↓

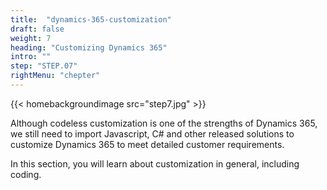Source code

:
 ```yaml
---
title:  "dynamics-365-customization"
draft: false
weight: 7
heading: "Customizing Dynamics 365"
intro: ""
step: "STEP.07"
rightMenu: "chepter"
---
```



{{< homebackgroundimage src="step7.jpg" >}}

Although codeless customization is one of the strengths of Dynamics 365, we still need to import Javascript, C# and other released solutions to customize Dynamics 365 to meet detailed customer requirements.

In this section, you will learn about customization in general, including coding.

↑

- _Your task_:
Scan the records above for the string "customization", then copy each line where it turns up.

- _Written answer_:
title:  "dynamics-365-customization"
Although codeless customization is one of the strengths of Dynamics 365, we still need to import Javascript, C# and other released solutions to customize Dynamics 365 to meet detailed customer requirements.
In this section, you will learn about customization in general, including coding.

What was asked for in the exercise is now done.